Однако проходит два года, и стиль дневников Жирмунского резко меняется. Что произошло в промежутке между 1903-м и 1905-м — непонятно, хотя, скорее всего, просто шло и шло поступательное развитие. Суть дневников остается прежней — в их центре напряженный интеллектуальный процесс познания мира, творческая рефлексия (Витя пишет стихи, начинает роман и пару драм), но сколько же здесь эмоций и весьма осязаемого индивидуализма, нарастающего от месяца к месяцу. И между прочим не мешающего, но, напротив, через снижение автоматизма восприятия «очевидных истин» всячески помогающего осознать себя патриотом и социально ответственным гражданином своей страны.

Систематическое изучение родной классики, а также немецкого романтизма начинает активно влиять на строй и стиль заметок, сначала накапливающих велеречивые штампы («...так гласит преданье, которое до сих пор живо в устах народа...»), и прошловековую патетику (река «билась, как раненный насмерть богатырь. Не выбиться ей из каменных объятий, не спастись, не вырваться прочь. Таков закон Рока! Судьба неумолима и неизменна и для природы; „и ад имеет свои законы!“»), а чуть позже начинающих освобождаться от культурной зашлакованности, от зависимости и некритического доверия данностям.

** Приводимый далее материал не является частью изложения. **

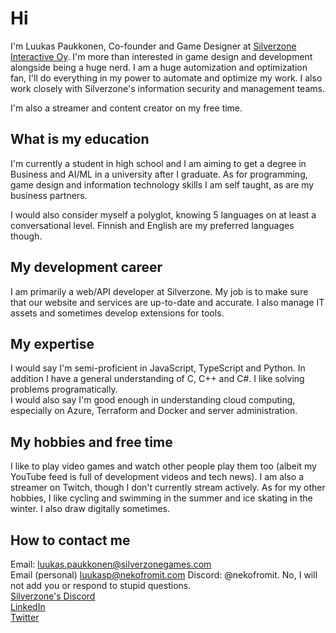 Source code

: # Hi
I'm Luukas Paukkonen, Co-founder and Game Designer at [Silverzone Interactive Oy](https://silverzonegames.com/about). I'm more than interested in game design and development alongside being a huge nerd. I am a huge automization and optimization fan, I'll do everything in my power to automate and optimize my work. I also work closely with Silverzone's information security and management teams.

I'm also a streamer and content creator on my free time.

## What is my education
I'm currently a student in high school and I am aiming to get a degree in Business and AI/ML in a university after I graduate. As for programming, game design and information technology skills I am self taught, as are my business partners.

I would also consider myself a polyglot, knowing 5 languages on at least a conversational level. Finnish and English are my preferred languages though.

## My development career
I am primarily a web/API developer at Silverzone. My job is to make sure that our website and services are up-to-date and accurate. I also manage IT assets and sometimes develop extensions for tools. <br/>

## My expertise
I would say I'm semi-proficient in JavaScript, TypeScript and Python. In addition I have a general understanding of C, C++ and C#. I like solving problems programatically.
<br/>
I would also say I'm good enough in understanding cloud computing, especially on Azure, Terraform and Docker and server administration.

## My hobbies and free time
I like to play video games and watch other people play them too (albeit my YouTube feed is full of development videos and tech news). I am also a streamer on Twitch, though I don't currently stream actively.
As for my other hobbies, I like cycling and swimming in the summer and ice skating in the winter. I also draw digitally sometimes.

## How to contact me
Email: luukas.paukkonen@silverzonegames.com <br>
Email (personal) luukasp@nekofromit.com
Discord: @nekofromit. No, I will not add you or respond to stupid questions. <br>
[Silverzone's Discord](https://discord.gg/ggjnDFQ7e8) <br>
[LinkedIn](https://linkedin.com/in/luukasp) <br>
[Twitter](https://twitter.com/nekofromit)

Растет человек, развивается, смотрит в разные стороны, парадоксальным образом, собираясь в предельную сосредоточенность на «самом важном». В этих записках мы видим Виктора Максимовича в самом начале его долгого, большого пути — Жирмунского «до Жирмунского». Из-за чего возникает желание прочесть хроники и более поздних, более зрелых периодов его жизни: отчасти они представлены в томе «Филологического наследия» переписками с Василием Гиппиусом (1909 — 1928) и с Александром Смирновым (1917 — 1922). Столь обещающее начало требует не менее эффектного продолжения.